# Task description
An exact repetition of the records is required. Leave nothing out.

# # #

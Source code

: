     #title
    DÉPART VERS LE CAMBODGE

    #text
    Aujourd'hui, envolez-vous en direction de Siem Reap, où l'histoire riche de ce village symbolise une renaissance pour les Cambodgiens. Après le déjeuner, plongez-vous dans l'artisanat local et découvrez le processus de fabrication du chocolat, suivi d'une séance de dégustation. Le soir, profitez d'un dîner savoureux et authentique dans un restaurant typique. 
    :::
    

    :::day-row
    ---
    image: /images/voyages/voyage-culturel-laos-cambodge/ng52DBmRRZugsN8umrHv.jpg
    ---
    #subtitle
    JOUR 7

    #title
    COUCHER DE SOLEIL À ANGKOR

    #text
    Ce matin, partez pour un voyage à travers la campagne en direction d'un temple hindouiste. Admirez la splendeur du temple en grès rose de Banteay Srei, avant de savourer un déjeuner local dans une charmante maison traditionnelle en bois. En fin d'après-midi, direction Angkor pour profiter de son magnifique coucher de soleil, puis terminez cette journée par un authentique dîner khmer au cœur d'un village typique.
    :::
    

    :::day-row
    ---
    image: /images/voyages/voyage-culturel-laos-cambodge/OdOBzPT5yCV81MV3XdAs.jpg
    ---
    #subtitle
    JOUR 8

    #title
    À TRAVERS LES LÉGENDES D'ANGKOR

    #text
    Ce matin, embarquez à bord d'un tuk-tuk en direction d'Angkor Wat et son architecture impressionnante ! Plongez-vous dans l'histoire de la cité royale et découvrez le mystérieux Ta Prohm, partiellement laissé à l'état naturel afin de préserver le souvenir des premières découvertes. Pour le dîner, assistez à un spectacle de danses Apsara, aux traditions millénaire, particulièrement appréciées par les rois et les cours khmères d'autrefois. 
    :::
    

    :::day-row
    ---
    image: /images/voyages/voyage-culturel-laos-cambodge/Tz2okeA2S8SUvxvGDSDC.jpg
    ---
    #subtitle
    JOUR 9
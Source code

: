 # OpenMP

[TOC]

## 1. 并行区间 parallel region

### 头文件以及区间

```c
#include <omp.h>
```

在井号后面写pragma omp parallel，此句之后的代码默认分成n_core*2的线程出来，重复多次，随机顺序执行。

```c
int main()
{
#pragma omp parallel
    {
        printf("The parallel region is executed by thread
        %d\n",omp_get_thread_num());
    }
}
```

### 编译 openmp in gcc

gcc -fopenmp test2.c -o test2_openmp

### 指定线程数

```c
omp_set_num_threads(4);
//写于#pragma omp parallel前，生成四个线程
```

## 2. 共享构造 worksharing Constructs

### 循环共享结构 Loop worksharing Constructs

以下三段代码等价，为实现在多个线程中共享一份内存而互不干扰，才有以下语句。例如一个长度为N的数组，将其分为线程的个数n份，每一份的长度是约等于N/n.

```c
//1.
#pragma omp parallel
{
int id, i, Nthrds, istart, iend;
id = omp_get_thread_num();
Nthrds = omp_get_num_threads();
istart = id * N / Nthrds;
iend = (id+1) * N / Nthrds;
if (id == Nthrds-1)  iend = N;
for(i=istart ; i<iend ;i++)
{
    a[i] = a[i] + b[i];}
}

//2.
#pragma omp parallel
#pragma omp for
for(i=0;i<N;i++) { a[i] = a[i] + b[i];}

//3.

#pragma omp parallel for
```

# # #

# Reply to the task
Source code

:     #title
    DÉPART VERS LE CAMBODGE

    #text
    Aujourd'hui, envolez-vous en direction de Siem Reap, où l'histoire riche de ce village symbolise une renaissance pour les Cambodgiens. Après le déjeuner, plongez-vous dans l'artisanat local et découvrez le processus de fabrication du chocolat, suivi d'une séance de dégustation. Le soir, profitez d'un dîner savoureux et authentique dans un restaurant typique. 
    :::
    

    :::day-row
    ---
    image: /images/voyages/voyage-culturel-laos-cambodge/ng52DBmRRZugsN8umrHv.jpg
    ---
    #subtitle
    JOUR 7

    #title
    COUCHER DE SOLEIL À ANGKOR

    #text
    Ce matin, partez pour un voyage à travers la campagne en direction d'un temple hindouiste. Admirez la splendeur du temple en grès rose de Banteay Srei, avant de savourer un déjeuner local dans une charmante maison traditionnelle en bois. En fin d'après-midi, direction Angkor pour profiter de son magnifique coucher de soleil, puis terminez cette journée par un authentique dîner khmer au cœur d'un village typique.
    :::
    

    :::day-row
    ---
    image: /images/voyages/voyage-culturel-laos-cambodge/OdOBzPT5yCV81MV3XdAs.jpg
    ---
    #subtitle
    JOUR 8

    #title
    À TRAVERS LES LÉGENDES D'ANGKOR

    #text
    Ce matin, embarquez à bord d'un tuk-tuk en direction d'Angkor Wat et son architecture impressionnante ! Plongez-vous dans l'histoire de la cité royale et découvrez le mystérieux Ta Prohm, partiellement laissé à l'état naturel afin de préserver le souvenir des premières découvertes. Pour le dîner, assistez à un spectacle de danses Apsara, aux traditions millénaire, particulièrement appréciées par les rois et les cours khmères d'autrefois. 
    :::
    

    :::day-row
    ---
    image: /images/voyages/voyage-culturel-laos-cambodge/Tz2okeA2S8SUvxvGDSDC.jpg
    ---
    #subtitle
    JOUR 9
Source code

: # OpenMP

[TOC]

## 1. 并行区间 parallel region

### 头文件以及区间

```c
#include <omp.h>
```

在井号后面写pragma omp parallel，此句之后的代码默认分成n_core*2的线程出来，重复多次，随机顺序执行。

```c
int main()
{
#pragma omp parallel
    {
        printf("The parallel region is executed by thread
        %d\n",omp_get_thread_num());
    }
}
```

### 编译 openmp in gcc

gcc -fopenmp test2.c -o test2_openmp

### 指定线程数

```c
omp_set_num_threads(4);
//写于#pragma omp parallel前，生成四个线程
```

## 2. 共享构造 worksharing Constructs

### 循环共享结构 Loop worksharing Constructs

以下三段代码等价，为实现在多个线程中共享一份内存而互不干扰，才有以下语句。例如一个长度为N的数组，将其分为线程的个数n份，每一份的长度是约等于N/n.

```c
//1.
#pragma omp parallel
{
int id, i, Nthrds, istart, iend;
id = omp_get_thread_num();
Nthrds = omp_get_num_threads();
istart = id * N / Nthrds;
iend = (id+1) * N / Nthrds;
if (id == Nthrds-1)  iend = N;
for(i=istart ; i<iend ;i++)
{
    a[i] = a[i] + b[i];}
}

//2.
#pragma omp parallel
#pragma omp for
for(i=0;i<N;i++) { a[i] = a[i] + b[i];}

//3.

#pragma omp parallel for
```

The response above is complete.